The APIs in the sync/atomic package are collectively "atomic operations" that can be used to synchronise the execution of different goroutines. If the effect of an atomic operation A is observed by atomic operation B, then A is synchronised before B. All the atomic operations executed in a program behave as though executed in some sequentially consistent order.

This is the strongest possible ordering. There is no Acquire, Release, or Relaxed variant in sync/atomic (unlike C++11 std::atomic or Rust's Ordering enum). Every operation is full sequentially consistent (SC).

Implication: an atomic.StoreInt32(&x, 1) followed by atomic.LoadInt32(&y) on one goroutine, paired with atomic.StoreInt32(&y, 1) followed by atomic.LoadInt32(&x) on another, cannot both read zero. (This is Dekker's algorithm; SC guarantees it works.)

Happens-before for atomics

An atomic load of a value V, which observes the atomic store of the value, happens after the atomic store.

A consequence: writes performed before the atomic store on goroutine A are visible to reads performed after the atomic load on goroutine B, provided the load observed that store.

No mixed access

The sync/atomic package documents that a memory location may be accessed atomically (using one of the package's functions) or non-atomically, but never both. The Go memory model does not specify the result of a mixed atomic and non-atomic access to the same location.

This is the atomic-or-protected rule: once a word is accessed atomically anywhere, every access to that word (read or write) must go through sync/atomic. The race detector enforces this at runtime.


Package sync/atomic Documentation Contract

From the doc comment in src/sync/atomic/doc.go (Go 1.22):

Package atomic provides low-level atomic memory primitives useful for implementing synchronisation algorithms. These functions require great care to be used correctly. Except for special, low-level applications, synchronisation is better done with channels or the facilities of the sync package. Share memory by communicating; don't communicate by sharing memory.

The swap operation, implemented by the SwapT functions, is the atomic equivalent of: old = *addr; *addr = new; return old.

The compare-and-swap operation, implemented by the CompareAndSwapT functions, is the atomic equivalent of: if *addr == old { *addr = new; return true } else { return false }.

The add operation, implemented by the AddT functions, is the atomic equivalent of: *addr += delta; return *addr.

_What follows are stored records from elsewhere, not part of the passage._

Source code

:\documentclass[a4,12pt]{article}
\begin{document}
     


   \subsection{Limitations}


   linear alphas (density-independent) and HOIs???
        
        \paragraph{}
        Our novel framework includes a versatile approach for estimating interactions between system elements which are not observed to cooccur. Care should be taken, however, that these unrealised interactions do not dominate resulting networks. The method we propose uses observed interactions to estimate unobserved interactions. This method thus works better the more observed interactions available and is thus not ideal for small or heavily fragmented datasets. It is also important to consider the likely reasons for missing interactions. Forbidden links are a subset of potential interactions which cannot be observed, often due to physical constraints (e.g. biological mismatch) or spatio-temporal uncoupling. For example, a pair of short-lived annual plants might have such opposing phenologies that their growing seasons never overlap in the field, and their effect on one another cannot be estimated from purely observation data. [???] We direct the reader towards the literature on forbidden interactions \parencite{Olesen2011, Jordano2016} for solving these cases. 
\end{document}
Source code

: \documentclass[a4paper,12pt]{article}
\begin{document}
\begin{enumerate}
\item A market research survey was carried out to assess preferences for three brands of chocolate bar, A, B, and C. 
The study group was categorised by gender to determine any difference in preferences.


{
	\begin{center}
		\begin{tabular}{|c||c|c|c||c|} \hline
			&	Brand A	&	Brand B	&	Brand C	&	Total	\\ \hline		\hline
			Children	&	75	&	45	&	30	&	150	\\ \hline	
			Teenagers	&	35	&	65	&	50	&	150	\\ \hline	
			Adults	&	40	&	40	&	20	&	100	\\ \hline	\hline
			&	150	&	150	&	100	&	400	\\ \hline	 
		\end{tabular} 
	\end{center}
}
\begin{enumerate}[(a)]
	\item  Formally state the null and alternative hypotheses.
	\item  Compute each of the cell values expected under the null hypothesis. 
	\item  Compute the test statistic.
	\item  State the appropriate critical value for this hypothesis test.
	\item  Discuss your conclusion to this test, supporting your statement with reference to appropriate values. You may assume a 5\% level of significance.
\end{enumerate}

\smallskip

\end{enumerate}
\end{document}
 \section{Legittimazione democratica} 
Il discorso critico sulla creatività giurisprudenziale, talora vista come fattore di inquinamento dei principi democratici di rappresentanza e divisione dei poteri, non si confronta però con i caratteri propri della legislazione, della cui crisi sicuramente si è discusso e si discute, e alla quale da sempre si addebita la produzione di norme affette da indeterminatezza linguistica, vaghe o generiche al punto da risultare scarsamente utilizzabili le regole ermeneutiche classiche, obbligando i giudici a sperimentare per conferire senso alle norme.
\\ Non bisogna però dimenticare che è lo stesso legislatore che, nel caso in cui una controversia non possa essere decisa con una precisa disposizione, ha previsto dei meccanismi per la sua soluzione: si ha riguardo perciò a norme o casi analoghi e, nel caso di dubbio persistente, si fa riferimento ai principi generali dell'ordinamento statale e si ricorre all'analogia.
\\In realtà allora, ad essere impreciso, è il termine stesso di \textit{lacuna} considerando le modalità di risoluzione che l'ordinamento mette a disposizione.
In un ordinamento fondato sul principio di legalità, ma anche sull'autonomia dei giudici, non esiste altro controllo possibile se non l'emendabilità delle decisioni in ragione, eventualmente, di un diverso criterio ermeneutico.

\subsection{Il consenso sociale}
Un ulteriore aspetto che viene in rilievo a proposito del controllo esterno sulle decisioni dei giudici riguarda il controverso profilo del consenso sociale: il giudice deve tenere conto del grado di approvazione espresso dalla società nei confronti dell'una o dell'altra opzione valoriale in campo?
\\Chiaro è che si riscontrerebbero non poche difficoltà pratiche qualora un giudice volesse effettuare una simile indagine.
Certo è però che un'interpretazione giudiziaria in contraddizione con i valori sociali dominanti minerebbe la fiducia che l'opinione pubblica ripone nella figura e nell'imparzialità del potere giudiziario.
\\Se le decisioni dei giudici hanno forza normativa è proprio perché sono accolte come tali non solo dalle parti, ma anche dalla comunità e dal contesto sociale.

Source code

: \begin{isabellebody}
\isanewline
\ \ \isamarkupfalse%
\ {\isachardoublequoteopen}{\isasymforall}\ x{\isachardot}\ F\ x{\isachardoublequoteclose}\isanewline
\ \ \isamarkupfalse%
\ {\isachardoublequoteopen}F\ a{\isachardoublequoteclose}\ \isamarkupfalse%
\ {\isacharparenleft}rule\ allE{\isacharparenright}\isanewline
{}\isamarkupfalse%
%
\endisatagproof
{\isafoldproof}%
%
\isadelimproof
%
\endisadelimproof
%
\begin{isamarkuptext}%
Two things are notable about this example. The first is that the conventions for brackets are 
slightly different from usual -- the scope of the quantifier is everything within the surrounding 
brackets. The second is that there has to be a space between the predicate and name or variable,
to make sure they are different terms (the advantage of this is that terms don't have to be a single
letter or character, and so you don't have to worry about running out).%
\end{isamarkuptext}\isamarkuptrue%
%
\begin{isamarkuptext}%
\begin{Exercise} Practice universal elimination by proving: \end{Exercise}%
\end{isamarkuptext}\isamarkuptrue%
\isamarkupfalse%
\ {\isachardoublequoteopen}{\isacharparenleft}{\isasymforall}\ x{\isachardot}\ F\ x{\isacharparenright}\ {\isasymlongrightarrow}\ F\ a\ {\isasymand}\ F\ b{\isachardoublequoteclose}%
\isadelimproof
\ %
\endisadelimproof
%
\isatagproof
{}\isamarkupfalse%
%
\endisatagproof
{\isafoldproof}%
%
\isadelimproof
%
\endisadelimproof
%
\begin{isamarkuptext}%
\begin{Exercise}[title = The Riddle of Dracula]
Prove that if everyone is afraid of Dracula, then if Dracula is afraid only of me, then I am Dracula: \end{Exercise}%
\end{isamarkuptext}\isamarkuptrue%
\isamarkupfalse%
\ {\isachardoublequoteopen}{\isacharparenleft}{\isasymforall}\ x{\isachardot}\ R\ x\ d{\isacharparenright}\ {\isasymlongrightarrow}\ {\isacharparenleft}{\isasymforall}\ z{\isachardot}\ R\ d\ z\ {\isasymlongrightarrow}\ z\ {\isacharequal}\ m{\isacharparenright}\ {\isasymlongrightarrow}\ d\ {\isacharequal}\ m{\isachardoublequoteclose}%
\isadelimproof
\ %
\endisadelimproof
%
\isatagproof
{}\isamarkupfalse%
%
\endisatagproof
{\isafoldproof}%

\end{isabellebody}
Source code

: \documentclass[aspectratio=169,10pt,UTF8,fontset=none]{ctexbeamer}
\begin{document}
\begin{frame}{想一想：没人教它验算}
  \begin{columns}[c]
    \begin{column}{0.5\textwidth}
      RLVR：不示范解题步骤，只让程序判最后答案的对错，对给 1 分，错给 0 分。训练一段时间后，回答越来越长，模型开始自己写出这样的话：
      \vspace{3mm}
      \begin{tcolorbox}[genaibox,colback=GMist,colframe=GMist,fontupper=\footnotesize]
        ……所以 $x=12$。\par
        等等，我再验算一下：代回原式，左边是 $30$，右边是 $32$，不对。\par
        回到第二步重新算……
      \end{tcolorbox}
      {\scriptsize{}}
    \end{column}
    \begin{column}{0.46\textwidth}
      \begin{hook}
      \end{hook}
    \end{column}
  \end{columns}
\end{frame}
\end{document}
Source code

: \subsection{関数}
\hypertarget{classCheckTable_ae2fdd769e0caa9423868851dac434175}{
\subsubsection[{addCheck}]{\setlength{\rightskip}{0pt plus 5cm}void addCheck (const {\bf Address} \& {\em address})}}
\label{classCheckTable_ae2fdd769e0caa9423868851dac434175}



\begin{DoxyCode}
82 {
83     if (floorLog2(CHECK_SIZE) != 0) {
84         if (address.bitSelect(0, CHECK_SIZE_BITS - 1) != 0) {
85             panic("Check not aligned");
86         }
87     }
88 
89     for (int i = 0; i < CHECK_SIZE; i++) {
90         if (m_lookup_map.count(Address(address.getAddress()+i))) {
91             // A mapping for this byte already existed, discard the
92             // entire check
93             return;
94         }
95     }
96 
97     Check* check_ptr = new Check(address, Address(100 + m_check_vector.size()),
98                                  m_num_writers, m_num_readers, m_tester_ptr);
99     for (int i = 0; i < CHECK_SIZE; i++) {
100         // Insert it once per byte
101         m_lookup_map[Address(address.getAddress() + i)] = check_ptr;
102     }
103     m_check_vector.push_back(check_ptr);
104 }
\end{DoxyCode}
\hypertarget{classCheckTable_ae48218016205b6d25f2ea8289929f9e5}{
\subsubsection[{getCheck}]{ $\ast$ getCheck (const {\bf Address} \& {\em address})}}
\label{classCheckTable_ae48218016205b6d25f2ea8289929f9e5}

The load and store operations, implemented by the LoadT and StoreT functions, are the atomic equivalents of return *addr and *addr = val.

Listed operations

For each of int32, int64, uint32, uint64, uintptr, and unsafe.Pointer:

Function Semantics
LoadT(addr *T) T Atomic read
StoreT(addr *T, val T) Atomic write
AddT(addr *T, delta T) T Atomic add, returns new value
SwapT(addr *T, new T) T Atomic swap, returns old
CompareAndSwapT(addr *T, old, new T) bool CAS

AddUintptr does not exist for unsafe.Pointer (you cannot add a delta to a pointer atomically).

atomic.Value

A Value provides an atomic load and store of a consistently typed value. The zero value for a Value returns nil from Load. Once Store has been called, a Value must not be copied. A Value must not be copied after first use.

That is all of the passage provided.